Introduction
- Why data analytics matters
- How decisions use information
- What counts as data?
- Time dimensions in data
- The data analyst role and ecosystem
- Large language models (LLMs) in the workflow
Why data analytics matters
Almost everything online leaves a trace: messages, clicks, streams, purchases. Learning to work with that information helps make clearer decisions at home and at work.
The U.S. Bureau of Labor Statistics expects strong growth in data-related jobs—on the order of by 2033 compared with many other fields—so demand for people who can read data is unlikely to fade soon.
How decisions use information
Not every choice needs a spreadsheet. Roughly three styles show up in practice:
- Chance: Flip a coin; no real use of data.
- Intuition: Decide quickly from experience or gut feel—little formal evidence.

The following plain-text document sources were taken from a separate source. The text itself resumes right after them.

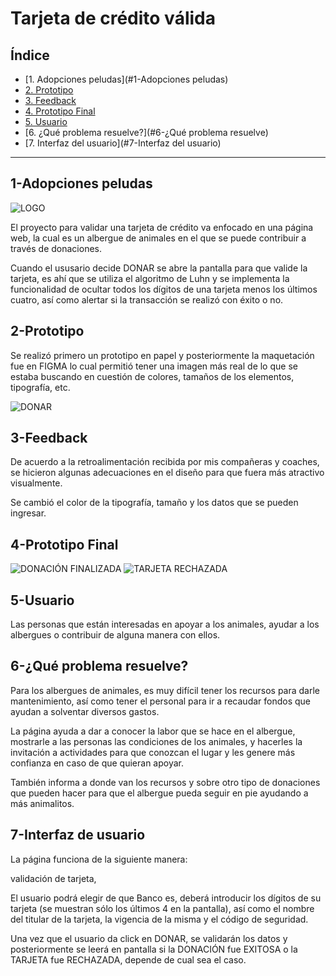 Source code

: # Tarjeta de crédito válida

## Índice

* [1. Adopciones peludas](#1-Adopciones peludas)
* [2. Prototipo](#2-Prototipo)
* [3. Feedback](#3-Feedback)
* [4. Prototipo Final](#4-Prototipo)
* [5. Usuario](#5-Usuario)
* [6. ¿Qué problema resuelve?](#6-¿Qué problema resuelve)
* [7. Interfaz del usuario](#7-Interfaz del usuario)

***

## 1-Adopciones peludas 

![LOGO](https://user-images.githubusercontent.com/108847679/179627535-404f85fe-59dd-40fe-a748-a489478d895b.png)

El proyecto para validar una tarjeta de crédito va enfocado en una página web,
la cual es un albergue de animales en el que se puede contribuir a través de 
donaciones. 

Cuando el ususario decide DONAR se abre la pantalla para que valide la tarjeta, 
es ahí que se utiliza el algoritmo de Luhn y se implementa la funcionalidad de ocultar
todos los dígitos de una tarjeta menos los últimos cuatro, así como alertar si 
la transacción se realizó con éxito o no.

## 2-Prototipo

Se realizó primero un prototipo en papel y posteriormente la maquetación fue en FIGMA
lo cual permitió tener una imagen más real de lo que se estaba buscando en
cuestión de colores, tamaños de los elementos, tipografía, etc.

![DONAR](https://user-images.githubusercontent.com/108847679/179628029-55da1142-33f5-4912-a00a-4dd916a77092.jpg)

## 3-Feedback 

De acuerdo a la retroalimentación recibida por mis compañeras y coaches, se hicieron algunas adecuaciones
en el diseño para que fuera más atractivo visualmente.

Se cambió el color de la tipografía, tamaño y los datos que se pueden ingresar. 

## 4-Prototipo Final 
![DONACIÓN FINALIZADA](https://user-images.githubusercontent.com/108847679/179628060-3827cab6-7cfd-4240-8628-5c62accb8fde.jpg)
![TARJETA RECHAZADA](https://user-images.githubusercontent.com/108847679/179628073-dd9d4934-b2af-4fb1-8be3-eb282edae9cd.jpg)

## 5-Usuario
Las personas que están interesadas en apoyar a los animales, ayudar a los albergues o contribuir 
de alguna manera con ellos. 

## 6-¿Qué problema resuelve?
Para los albergues de animales, es muy difícil tener los recursos para darle mantenimiento, 
así como tener el personal para ir a recaudar fondos que ayudan a solventar diversos gastos.

La página ayuda a dar a conocer la labor que se hace en el albergue, mostrarle a las 
personas las condiciones de los animales, y hacerles la invitación a actividades para
que conozcan el lugar y les genere más confianza en caso de que quieran apoyar.

También informa a donde van los recursos y sobre otro tipo de donaciones que pueden
hacer para que el albergue pueda seguir en pie ayudando a más animalitos.

## 7-Interfaz de usuario

La página funciona de la siguiente manera:

validación de tarjeta,

El usuario podrá elegir de que Banco es, deberá introducir los dígitos de su tarjeta 
(se muestran sólo los últimos 4 en la pantalla), así como el nombre del titular 
de la tarjeta, la vigencia de la misma y el código de seguridad.

Una vez que el usuario da click en DONAR, se validarán los datos y posteriormente
se leerá en pantalla si la DONACIÓN fue EXITOSA o la TARJETA fue RECHAZADA, depende de cual 
sea el caso.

- Evidence-based: Use data, charts, experiments, or models so the reasoning can be checked.
Example (low stakes): A shop owner extends opening hours by one hour on Saturdays. If the downside is small, intuition may be enough.
Example (high stakes): A hospital plans bed capacity or a fund allocates millions. The cost of being wrong is large, so the effort put into gathering and checking data should grow with the impact of the decision.
What counts as data?
Data is information that could change a decision if understood properly.
Unstructured vs structured
- Unstructured: Natural for humans, awkward for tables—photos, voice notes, long reviews, video. You usually clean or label it (translation, sentiment, tags) before serious analysis.
- Structured: Rows and columns—spreadsheets, order tables, sensor readings logged every minute. This is where classic reporting and many models start.
Simple variable types (structured data)
- Numbers: Counts (e.g., “4 people”) vs measurements (e.g., “3.2 miles”).
- Categories: Labels that group rows—workout type “Legs / Core / Back,” product tier “Basic / Pro,” and so on.
Time dimensions in data
Time is not just an extra column; it changes what question you are asking.
Time series data
Time series data follows the same thing across many points in time. You care about change, trends, or seasonality.
Example: Log daily running mileage every day for a month. Each row might be “date + miles that day.” The story is how effort drifts over time, not a single snapshot.
Cross-sectional data
Cross-sectional data is a snapshot at one moment: many units (or one unit’s profile) observed once.
Example: Open an Instagram profile today and record follower count and bio text once. You are not tracking how followers moved over weeks; you captured one slice in time. A survey of 500 customers on a single day is cross-sectional for the same reason.
Contrast: Same 500 customers surveyed every month becomes a panel (mix of cross-section + time series). For foundations, remembering series vs snapshot is enough.
The data analyst role and ecosystem
Analytics is rarely solo work. Collaboration is normal: syncs with product, marketing, operations, or a central data team.
Analyst as the link in the chain
The analyst sits between people who generate data, people who move and store it, and people who consume it:
- Data creators produce events and records (apps, sales systems, clinicians entering forms).
- Data engineers build pipelines, warehouses, and reliable tables so analysts are not scraping raw logs by hand every week.
- Data analysts turn questions into queries, charts, and recommendations—and explain limits (“this is correlation, we have not run an experiment”).
- Data consumers (managers, PMs, clinicians, investors) use the output to decide what to ship, fund, or change.
In practice the arrows are messier (analysts talk to creators; engineers join scoping meetings), but this picture captures the handoff of responsibility: from raw activity → dependable data → insight → decision.
Large language models (LLMs) in the workflow
Generative AI tools based on LLMs can draft text, suggest spreadsheet formulas, or summarize long documents. They are helpers, not sources of truth.
Under the hood, an LLM is trained to predict the next word (token) from context, then adjusted so it follows instructions in chat. That is why it can sound authoritative even when it is wrong.